What you need to do -
Output all records exactly, with no images.

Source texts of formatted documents
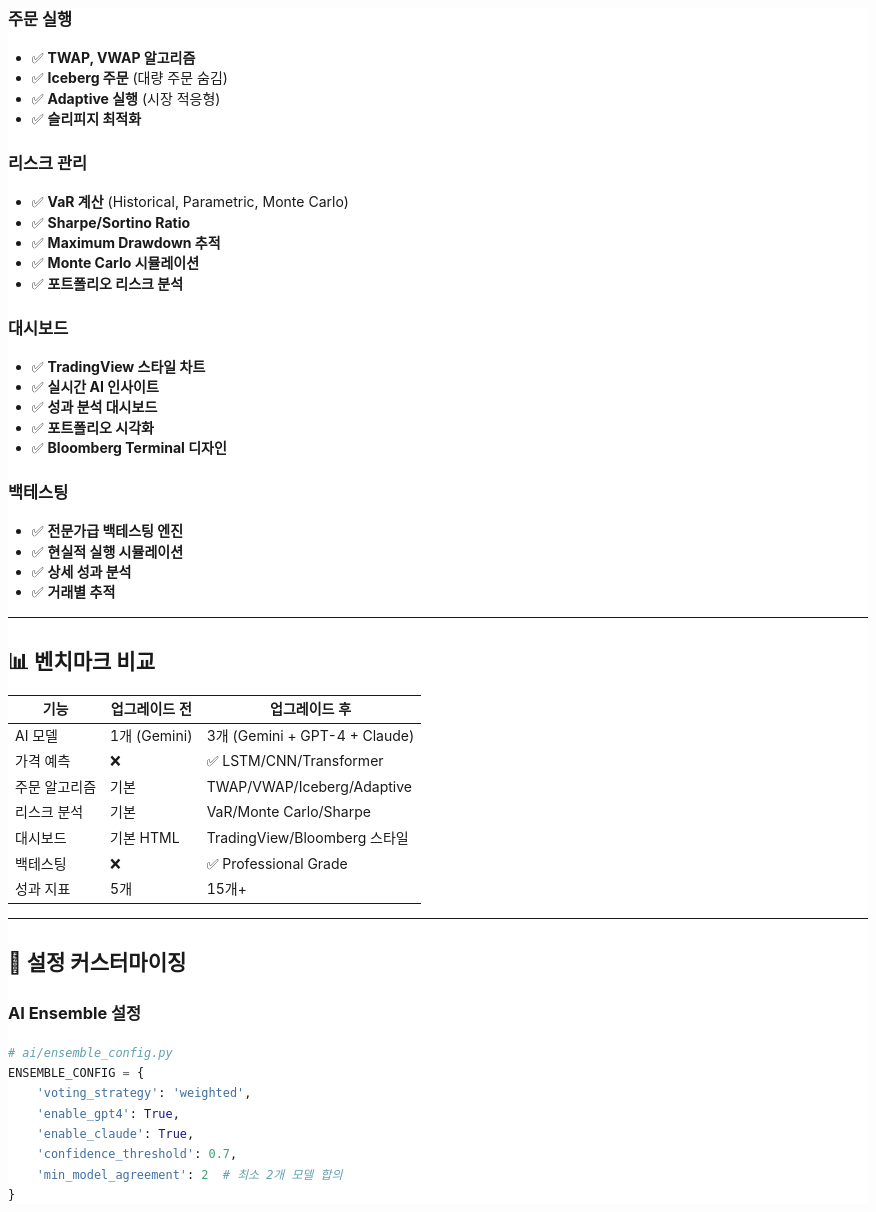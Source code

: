 ### 주문 실행
- ✅ **TWAP, VWAP 알고리즘**
- ✅ **Iceberg 주문** (대량 주문 숨김)
- ✅ **Adaptive 실행** (시장 적응형)
- ✅ **슬리피지 최적화**

### 리스크 관리
- ✅ **VaR 계산** (Historical, Parametric, Monte Carlo)
- ✅ **Sharpe/Sortino Ratio**
- ✅ **Maximum Drawdown 추적**
- ✅ **Monte Carlo 시뮬레이션**
- ✅ **포트폴리오 리스크 분석**

### 대시보드
- ✅ **TradingView 스타일 차트**
- ✅ **실시간 AI 인사이트**
- ✅ **성과 분석 대시보드**
- ✅ **포트폴리오 시각화**
- ✅ **Bloomberg Terminal 디자인**

### 백테스팅
- ✅ **전문가급 백테스팅 엔진**
- ✅ **현실적 실행 시뮬레이션**
- ✅ **상세 성과 분석**
- ✅ **거래별 추적**

---

## 📊 벤치마크 비교

| 기능 | 업그레이드 전 | 업그레이드 후 |
|------|-------------|-------------|
| AI 모델 | 1개 (Gemini) | 3개 (Gemini + GPT-4 + Claude) |
| 가격 예측 | ❌ | ✅ LSTM/CNN/Transformer |
| 주문 알고리즘 | 기본 | TWAP/VWAP/Iceberg/Adaptive |
| 리스크 분석 | 기본 | VaR/Monte Carlo/Sharpe |
| 대시보드 | 기본 HTML | TradingView/Bloomberg 스타일 |
| 백테스팅 | ❌ | ✅ Professional Grade |
| 성과 지표 | 5개 | 15개+ |

---

## 🔧 설정 커스터마이징

### AI Ensemble 설정
```python
# ai/ensemble_config.py
ENSEMBLE_CONFIG = {
    'voting_strategy': 'weighted',
    'enable_gpt4': True,
    'enable_claude': True,
    'confidence_threshold': 0.7,
    'min_model_agreement': 2  # 최소 2개 모델 합의
}
```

Response to the exercise -
Source code

: ### 주문 실행
- ✅ **TWAP, VWAP 알고리즘**
- ✅ **Iceberg 주문** (대량 주문 숨김)
- ✅ **Adaptive 실행** (시장 적응형)
- ✅ **슬리피지 최적화**

### 리스크 관리
- ✅ **VaR 계산** (Historical, Parametric, Monte Carlo)
- ✅ **Sharpe/Sortino Ratio**
- ✅ **Maximum Drawdown 추적**
- ✅ **Monte Carlo 시뮬레이션**
- ✅ **포트폴리오 리스크 분석**

### 대시보드
- ✅ **TradingView 스타일 차트**
- ✅ **실시간 AI 인사이트**
- ✅ **성과 분석 대시보드**
- ✅ **포트폴리오 시각화**
- ✅ **Bloomberg Terminal 디자인**

### 백테스팅
- ✅ **전문가급 백테스팅 엔진**
- ✅ **현실적 실행 시뮬레이션**
- ✅ **상세 성과 분석**
- ✅ **거래별 추적**

---

## 📊 벤치마크 비교

| 기능 | 업그레이드 전 | 업그레이드 후 |
|------|-------------|-------------|
| AI 모델 | 1개 (Gemini) | 3개 (Gemini + GPT-4 + Claude) |
| 가격 예측 | ❌ | ✅ LSTM/CNN/Transformer |
| 주문 알고리즘 | 기본 | TWAP/VWAP/Iceberg/Adaptive |
| 리스크 분석 | 기본 | VaR/Monte Carlo/Sharpe |
| 대시보드 | 기본 HTML | TradingView/Bloomberg 스타일 |
| 백테스팅 | ❌ | ✅ Professional Grade |
| 성과 지표 | 5개 | 15개+ |

---

## 🔧 설정 커스터마이징

### AI Ensemble 설정
```python
# ai/ensemble_config.py
ENSEMBLE_CONFIG = {
    'voting_strategy': 'weighted',
    'enable_gpt4': True,
    'enable_claude': True,
    'confidence_threshold': 0.7,
    'min_model_agreement': 2  # 최소 2개 모델 합의
}
```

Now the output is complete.